Tank: Mr. Aqua 12" x "12 x 12" (approx. 7-7.5 gallons)
Filter: Azoo mignon 60 (with upgraded biomax media)
lighting: Nicrew LED (day and night modes available)
substrate: Fluval Stratum
Ferts: NilocG Aquatics - Thrive+ All
heating: Aqueon 50w (adjustable)


----------



## Mike00726 (May 23, 2011)

Looks good, man. The greens really pop.


----------



## Blue Ridge Reef (Feb 10, 2008)

That is going to be a great looking tank. I love how you were able to pretty much background it with mopani wood. And nice contrast with the stone. Only thing that immediately catches my eye as a concern might be the substrate, but please correct me if I'm mistaken. I only ever see soft round pellets like that when it's acid buffering substrate for Caridina shrimp. Which I personally keep and use those on. But unless setting up a Caridina tank would be loathe to use for plants and most fish for obvious reasons. I'm guessing I'm about to learn about a planted substrate that looks just like those that I use for crystals and bees, and not informing you of anything though! But if you don't mind, please let me know what you're using.


----------



## mikeemorales (May 19, 2019)

Mike00726 said:


> Looks good, man. The greens really pop.

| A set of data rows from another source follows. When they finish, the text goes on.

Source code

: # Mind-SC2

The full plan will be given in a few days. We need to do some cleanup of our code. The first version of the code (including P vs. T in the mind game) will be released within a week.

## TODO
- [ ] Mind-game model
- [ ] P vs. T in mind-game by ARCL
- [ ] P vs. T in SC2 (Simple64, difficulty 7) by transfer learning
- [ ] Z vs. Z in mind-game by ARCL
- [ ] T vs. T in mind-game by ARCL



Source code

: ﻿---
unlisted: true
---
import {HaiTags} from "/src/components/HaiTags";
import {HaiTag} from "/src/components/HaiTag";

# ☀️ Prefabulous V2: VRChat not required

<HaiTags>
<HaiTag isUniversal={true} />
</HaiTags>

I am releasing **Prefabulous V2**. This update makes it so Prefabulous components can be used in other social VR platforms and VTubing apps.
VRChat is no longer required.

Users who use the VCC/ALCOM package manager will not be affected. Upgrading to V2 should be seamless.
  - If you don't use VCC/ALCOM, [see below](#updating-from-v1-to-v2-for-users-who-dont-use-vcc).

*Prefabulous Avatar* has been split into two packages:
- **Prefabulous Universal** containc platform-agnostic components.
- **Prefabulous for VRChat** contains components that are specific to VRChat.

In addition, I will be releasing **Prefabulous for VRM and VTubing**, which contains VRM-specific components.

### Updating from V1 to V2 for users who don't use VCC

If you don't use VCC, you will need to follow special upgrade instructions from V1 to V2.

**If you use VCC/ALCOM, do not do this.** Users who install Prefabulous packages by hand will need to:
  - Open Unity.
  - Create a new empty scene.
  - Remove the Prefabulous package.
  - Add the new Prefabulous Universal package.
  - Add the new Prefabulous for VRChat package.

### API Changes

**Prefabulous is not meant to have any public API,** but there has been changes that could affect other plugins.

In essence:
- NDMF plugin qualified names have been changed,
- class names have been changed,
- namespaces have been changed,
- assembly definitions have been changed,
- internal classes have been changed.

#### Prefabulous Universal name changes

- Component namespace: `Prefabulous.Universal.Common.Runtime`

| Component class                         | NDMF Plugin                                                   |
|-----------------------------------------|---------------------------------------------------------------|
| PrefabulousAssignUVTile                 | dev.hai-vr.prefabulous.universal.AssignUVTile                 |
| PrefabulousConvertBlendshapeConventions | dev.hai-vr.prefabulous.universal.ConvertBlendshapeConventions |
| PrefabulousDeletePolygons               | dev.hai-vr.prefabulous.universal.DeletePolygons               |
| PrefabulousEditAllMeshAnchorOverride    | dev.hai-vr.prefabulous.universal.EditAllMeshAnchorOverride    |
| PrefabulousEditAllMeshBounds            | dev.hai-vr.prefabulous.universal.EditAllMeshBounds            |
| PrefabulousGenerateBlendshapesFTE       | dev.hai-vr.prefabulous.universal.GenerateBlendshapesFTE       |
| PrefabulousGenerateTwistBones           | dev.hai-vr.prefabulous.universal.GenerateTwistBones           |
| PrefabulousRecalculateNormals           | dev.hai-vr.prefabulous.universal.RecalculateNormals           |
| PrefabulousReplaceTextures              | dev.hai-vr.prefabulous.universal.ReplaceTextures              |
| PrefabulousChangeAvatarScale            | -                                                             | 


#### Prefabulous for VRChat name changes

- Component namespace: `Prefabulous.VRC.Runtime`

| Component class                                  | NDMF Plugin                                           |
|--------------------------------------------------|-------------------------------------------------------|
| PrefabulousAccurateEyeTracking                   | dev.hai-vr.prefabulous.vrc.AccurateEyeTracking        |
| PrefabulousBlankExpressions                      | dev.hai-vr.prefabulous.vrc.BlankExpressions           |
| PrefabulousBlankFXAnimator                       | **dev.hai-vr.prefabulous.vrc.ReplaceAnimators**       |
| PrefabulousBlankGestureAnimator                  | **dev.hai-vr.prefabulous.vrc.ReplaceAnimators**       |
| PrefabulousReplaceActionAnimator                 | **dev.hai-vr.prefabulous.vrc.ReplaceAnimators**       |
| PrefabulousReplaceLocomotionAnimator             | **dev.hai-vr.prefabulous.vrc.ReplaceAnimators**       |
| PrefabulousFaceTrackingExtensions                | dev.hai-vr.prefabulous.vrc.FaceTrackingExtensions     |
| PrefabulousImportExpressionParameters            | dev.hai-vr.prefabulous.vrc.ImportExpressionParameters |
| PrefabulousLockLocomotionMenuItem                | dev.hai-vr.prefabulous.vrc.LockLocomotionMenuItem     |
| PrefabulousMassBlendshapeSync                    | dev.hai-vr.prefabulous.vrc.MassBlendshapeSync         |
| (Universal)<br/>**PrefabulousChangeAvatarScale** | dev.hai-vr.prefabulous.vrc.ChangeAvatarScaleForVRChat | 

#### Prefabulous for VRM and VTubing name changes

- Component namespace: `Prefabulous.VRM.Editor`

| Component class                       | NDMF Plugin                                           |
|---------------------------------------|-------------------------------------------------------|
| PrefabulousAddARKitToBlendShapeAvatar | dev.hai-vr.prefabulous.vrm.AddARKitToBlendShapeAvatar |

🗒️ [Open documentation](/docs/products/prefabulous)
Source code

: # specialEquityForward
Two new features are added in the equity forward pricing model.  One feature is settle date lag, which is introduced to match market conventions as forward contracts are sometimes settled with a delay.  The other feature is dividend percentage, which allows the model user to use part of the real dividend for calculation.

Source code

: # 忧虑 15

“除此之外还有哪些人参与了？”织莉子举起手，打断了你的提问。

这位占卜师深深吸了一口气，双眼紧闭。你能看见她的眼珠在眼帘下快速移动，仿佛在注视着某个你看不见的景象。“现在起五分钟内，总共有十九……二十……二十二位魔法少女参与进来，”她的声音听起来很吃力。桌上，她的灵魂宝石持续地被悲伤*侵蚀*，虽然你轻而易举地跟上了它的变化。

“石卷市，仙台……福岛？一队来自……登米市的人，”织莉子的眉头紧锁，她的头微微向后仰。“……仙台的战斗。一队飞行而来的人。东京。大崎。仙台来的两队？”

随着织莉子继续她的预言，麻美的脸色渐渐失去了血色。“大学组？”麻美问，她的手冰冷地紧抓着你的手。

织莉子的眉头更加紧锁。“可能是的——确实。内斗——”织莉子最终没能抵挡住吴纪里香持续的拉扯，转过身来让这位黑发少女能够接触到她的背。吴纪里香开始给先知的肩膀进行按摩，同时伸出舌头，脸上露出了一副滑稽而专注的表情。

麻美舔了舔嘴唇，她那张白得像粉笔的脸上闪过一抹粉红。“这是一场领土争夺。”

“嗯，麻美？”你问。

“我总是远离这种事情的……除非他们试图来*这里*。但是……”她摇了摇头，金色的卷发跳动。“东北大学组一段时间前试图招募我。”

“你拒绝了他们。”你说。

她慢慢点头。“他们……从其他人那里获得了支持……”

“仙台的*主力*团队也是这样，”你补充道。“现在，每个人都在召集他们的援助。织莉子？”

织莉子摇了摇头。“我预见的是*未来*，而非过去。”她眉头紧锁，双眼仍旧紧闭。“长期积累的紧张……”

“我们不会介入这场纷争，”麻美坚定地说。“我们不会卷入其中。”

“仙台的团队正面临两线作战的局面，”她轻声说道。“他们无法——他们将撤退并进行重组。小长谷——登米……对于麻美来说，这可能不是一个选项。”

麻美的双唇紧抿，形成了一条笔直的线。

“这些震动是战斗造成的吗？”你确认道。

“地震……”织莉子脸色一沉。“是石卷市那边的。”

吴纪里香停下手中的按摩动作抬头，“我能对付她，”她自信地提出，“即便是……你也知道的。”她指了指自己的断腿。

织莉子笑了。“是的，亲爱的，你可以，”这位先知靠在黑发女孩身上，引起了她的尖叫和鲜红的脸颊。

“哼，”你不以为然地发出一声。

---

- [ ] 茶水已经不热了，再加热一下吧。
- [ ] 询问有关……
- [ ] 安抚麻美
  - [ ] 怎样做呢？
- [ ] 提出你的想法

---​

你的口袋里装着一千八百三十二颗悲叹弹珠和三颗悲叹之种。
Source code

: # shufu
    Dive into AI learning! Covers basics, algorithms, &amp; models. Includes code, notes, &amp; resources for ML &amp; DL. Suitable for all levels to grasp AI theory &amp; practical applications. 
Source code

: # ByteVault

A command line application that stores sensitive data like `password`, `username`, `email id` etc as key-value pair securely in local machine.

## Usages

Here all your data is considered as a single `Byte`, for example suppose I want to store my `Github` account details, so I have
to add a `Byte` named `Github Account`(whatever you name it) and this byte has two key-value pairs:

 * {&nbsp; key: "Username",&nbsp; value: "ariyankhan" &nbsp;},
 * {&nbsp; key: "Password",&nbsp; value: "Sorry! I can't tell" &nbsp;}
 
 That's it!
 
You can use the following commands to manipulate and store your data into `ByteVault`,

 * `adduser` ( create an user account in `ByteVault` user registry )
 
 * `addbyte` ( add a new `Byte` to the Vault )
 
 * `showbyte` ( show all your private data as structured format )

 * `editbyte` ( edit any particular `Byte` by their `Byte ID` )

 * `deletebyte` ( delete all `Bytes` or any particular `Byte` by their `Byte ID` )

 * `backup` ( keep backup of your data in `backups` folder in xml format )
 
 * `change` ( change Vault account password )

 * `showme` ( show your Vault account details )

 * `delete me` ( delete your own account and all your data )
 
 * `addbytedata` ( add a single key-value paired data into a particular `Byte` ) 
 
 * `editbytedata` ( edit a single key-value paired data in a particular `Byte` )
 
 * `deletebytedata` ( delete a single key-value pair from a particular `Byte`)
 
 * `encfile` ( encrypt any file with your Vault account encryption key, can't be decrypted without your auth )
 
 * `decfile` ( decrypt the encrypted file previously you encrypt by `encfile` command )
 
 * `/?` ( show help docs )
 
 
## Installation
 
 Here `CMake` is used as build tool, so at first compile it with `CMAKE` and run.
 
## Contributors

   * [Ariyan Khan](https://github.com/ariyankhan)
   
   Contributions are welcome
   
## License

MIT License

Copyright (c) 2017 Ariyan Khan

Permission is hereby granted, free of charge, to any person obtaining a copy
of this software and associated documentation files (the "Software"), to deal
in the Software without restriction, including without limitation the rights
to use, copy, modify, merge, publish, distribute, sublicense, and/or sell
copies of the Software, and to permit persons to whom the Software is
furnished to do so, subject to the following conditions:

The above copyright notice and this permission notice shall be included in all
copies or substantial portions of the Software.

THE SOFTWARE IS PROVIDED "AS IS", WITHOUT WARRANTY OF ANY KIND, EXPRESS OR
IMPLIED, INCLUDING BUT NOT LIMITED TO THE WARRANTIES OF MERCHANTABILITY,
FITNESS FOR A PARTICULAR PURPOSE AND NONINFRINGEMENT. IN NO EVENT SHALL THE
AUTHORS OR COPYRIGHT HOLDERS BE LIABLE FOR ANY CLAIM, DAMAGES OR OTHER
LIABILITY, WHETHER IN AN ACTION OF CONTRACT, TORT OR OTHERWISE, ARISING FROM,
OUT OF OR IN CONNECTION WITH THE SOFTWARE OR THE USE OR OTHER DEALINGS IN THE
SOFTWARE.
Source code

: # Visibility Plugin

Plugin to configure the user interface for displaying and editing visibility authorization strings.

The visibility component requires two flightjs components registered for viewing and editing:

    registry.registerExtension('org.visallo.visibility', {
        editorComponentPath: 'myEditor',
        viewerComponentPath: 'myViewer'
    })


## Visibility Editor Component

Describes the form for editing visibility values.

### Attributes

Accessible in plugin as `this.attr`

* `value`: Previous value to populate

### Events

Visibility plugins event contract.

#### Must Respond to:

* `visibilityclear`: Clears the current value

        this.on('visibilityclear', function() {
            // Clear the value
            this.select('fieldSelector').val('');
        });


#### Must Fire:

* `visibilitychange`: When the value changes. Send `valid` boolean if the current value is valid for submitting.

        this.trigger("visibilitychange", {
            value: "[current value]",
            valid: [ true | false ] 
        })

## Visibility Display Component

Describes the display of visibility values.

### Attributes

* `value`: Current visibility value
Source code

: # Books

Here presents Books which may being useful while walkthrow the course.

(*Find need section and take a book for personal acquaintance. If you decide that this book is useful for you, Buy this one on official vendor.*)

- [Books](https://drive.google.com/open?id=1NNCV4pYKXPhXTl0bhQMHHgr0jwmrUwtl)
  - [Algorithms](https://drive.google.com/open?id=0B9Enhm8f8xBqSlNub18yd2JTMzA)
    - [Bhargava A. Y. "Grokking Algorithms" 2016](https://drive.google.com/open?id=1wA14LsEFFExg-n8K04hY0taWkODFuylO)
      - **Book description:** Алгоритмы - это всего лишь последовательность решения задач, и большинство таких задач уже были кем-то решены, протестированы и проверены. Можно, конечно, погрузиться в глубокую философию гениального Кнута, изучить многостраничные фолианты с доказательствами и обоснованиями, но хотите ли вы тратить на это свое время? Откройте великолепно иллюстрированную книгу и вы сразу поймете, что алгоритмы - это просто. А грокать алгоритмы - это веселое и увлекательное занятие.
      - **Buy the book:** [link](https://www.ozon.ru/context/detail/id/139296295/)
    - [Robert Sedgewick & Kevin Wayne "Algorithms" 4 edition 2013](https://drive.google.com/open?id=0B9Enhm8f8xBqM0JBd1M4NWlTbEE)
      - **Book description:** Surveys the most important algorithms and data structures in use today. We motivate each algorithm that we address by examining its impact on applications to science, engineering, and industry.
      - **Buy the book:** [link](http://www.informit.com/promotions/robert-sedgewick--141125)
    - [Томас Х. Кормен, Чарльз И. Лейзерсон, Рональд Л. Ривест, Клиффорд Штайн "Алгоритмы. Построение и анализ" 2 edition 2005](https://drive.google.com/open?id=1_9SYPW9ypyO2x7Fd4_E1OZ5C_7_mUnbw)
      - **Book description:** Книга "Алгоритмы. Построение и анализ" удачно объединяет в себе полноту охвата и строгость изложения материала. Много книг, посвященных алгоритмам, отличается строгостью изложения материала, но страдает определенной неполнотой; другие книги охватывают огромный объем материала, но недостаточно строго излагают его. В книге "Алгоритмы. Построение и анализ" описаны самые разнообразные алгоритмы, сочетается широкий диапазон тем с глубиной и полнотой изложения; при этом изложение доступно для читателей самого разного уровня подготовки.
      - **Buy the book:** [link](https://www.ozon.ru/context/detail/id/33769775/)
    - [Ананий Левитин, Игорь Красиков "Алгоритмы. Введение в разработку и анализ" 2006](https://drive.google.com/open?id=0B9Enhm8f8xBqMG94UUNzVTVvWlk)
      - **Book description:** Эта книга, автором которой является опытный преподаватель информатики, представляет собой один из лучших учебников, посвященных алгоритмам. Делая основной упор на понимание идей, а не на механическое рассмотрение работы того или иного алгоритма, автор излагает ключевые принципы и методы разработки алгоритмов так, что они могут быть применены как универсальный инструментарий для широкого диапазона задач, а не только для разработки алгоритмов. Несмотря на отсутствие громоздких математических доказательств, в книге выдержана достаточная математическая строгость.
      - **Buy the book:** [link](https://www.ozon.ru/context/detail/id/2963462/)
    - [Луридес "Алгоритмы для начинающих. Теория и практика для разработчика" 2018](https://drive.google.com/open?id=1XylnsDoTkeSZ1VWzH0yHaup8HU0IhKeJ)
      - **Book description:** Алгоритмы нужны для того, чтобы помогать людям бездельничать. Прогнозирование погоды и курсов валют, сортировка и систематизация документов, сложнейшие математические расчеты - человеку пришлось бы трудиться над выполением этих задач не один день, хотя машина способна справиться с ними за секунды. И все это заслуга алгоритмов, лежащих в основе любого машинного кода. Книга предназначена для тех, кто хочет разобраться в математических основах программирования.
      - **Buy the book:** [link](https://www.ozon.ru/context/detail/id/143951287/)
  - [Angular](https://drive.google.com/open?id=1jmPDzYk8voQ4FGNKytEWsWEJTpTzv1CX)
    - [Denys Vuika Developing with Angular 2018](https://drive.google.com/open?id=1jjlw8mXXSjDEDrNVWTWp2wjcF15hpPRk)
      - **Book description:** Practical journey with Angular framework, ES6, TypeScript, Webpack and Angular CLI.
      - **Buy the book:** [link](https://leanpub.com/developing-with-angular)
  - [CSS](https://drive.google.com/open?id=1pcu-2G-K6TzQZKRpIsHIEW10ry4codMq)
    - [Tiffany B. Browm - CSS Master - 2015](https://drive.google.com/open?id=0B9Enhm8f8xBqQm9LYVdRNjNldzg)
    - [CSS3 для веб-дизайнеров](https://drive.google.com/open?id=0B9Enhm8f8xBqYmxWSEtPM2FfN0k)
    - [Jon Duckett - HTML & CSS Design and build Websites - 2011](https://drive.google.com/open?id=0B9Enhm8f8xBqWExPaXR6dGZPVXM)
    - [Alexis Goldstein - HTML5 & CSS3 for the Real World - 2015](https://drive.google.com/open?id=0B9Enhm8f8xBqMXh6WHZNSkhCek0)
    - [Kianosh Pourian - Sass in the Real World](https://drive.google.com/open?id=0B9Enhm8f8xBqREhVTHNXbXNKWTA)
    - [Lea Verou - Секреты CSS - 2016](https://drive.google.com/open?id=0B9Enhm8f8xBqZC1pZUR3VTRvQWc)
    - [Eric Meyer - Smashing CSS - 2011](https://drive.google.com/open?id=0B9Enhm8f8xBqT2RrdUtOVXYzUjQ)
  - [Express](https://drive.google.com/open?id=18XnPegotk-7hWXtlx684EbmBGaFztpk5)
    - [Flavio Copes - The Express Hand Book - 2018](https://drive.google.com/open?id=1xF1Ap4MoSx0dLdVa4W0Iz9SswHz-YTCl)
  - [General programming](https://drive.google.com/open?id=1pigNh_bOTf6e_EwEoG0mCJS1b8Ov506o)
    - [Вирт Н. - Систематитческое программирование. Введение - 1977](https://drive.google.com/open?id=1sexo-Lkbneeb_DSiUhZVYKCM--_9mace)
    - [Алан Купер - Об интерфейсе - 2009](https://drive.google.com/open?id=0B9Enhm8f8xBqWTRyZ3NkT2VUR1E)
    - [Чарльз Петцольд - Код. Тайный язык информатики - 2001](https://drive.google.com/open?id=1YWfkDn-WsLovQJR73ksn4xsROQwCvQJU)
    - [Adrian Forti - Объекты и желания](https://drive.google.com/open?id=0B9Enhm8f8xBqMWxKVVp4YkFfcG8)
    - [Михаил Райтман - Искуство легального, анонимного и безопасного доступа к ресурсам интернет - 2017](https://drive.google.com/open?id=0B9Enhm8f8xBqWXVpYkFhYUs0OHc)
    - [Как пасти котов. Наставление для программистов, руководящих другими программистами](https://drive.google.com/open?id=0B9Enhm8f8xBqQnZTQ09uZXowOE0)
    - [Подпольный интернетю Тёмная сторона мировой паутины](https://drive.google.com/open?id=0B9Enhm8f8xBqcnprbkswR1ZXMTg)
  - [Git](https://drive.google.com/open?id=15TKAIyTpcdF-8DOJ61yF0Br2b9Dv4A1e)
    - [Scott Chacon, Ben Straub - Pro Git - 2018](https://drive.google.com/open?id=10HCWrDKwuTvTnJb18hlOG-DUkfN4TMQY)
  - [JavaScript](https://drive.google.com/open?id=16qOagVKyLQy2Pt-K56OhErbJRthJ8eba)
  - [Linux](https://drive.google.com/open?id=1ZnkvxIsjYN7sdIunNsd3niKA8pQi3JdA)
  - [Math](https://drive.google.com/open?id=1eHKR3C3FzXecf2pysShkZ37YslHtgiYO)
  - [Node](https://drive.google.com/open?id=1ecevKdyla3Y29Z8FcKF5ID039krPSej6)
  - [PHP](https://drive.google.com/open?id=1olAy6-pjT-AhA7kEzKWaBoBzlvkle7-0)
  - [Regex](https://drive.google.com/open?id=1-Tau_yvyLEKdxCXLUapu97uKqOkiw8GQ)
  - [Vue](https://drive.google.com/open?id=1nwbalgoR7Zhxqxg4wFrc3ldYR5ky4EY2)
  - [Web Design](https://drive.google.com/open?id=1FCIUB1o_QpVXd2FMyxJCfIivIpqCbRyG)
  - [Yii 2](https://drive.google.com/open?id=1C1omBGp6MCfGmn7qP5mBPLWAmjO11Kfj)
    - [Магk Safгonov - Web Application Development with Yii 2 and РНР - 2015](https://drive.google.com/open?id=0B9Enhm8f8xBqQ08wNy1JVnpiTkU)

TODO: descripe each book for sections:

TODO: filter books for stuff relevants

thank you! It definitely does

Bump:


Blue Ridge Reef said:


> That is going to be a great looking tank. I love how you were able to pretty much background it with mopani wood. And nice contrast with the stone. Only thing that immediately catches my eye as a concern might be the substrate, but please correct me if I'm mistaken. I only ever see soft round pellets like that when it's acid buffering substrate for Caridina shrimp. Which I personally keep and use those on. But unless setting up a Caridina tank would be loathe to use for plants and most fish for obvious reasons. I'm guessing I'm about to learn about a planted substrate that looks just like those that I use for crystals and bees, and not informing you of anything though! But if you don't mind, please let me know what you're using.


appreciate the kind words. I'm hoping it fills out. I already see some of the java fern sprouting towards the back and can't wait for the staurogyne to cover the bottom and entrance to the cave (might be hard to see from the photos, but it's underneath the driftwood). No worries! I appreciate the concern. I'm using fluval stratum, which is definitely for plants and shrimp, but in my home we have a pretty high PH level of 7.2-7.3. Definitely not the worst PH, but I've used this substrate/seiryu stone combo before to achieve PH levels around 6.8-6.9. I've also housed bolivian rams in a similar setup, but for my larger tanks in the past. We have a LFS here that has a 50% refund policy on fish if there were an instance for me to return said fish. So if ever in the event that I see harm to the fish caused by the substrate, I would definitely return it. With all that being said, I've never had a proper shrimp tank, so this nano tank may actually be the perfect chance to do so!


----------



## mikeemorales (May 19, 2019)

*update*

The staurogyne are loving the nilocG ferts


----------



## livebearerlove (Aug 20, 2013)

Very nice setup. Kuddos to you!
Often times people scape one- dimensional or haphazardly. You either spent some time thinking about it, or very gifted. Either way, very nice. I cant wait to see it grown out. Shrimp tanks are nice... but shrimp tanks are better with Endlers!


----------



## Grobbins48 (Oct 16, 2017)

Well done! Seeing a beautiful tank like this want makes me want to do a small beta or shrimp tank!

Inspirational!


----------



## mikeemorales (May 19, 2019)

livebearerlove said:


> Very nice setup. Kuddos to you!
> Often times people scape one- dimensional or haphazardly. You either spent some time thinking about it, or very gifted. Either way, very nice. I cant wait to see it grown out. Shrimp tanks are nice... but shrimp tanks are better with Endlers!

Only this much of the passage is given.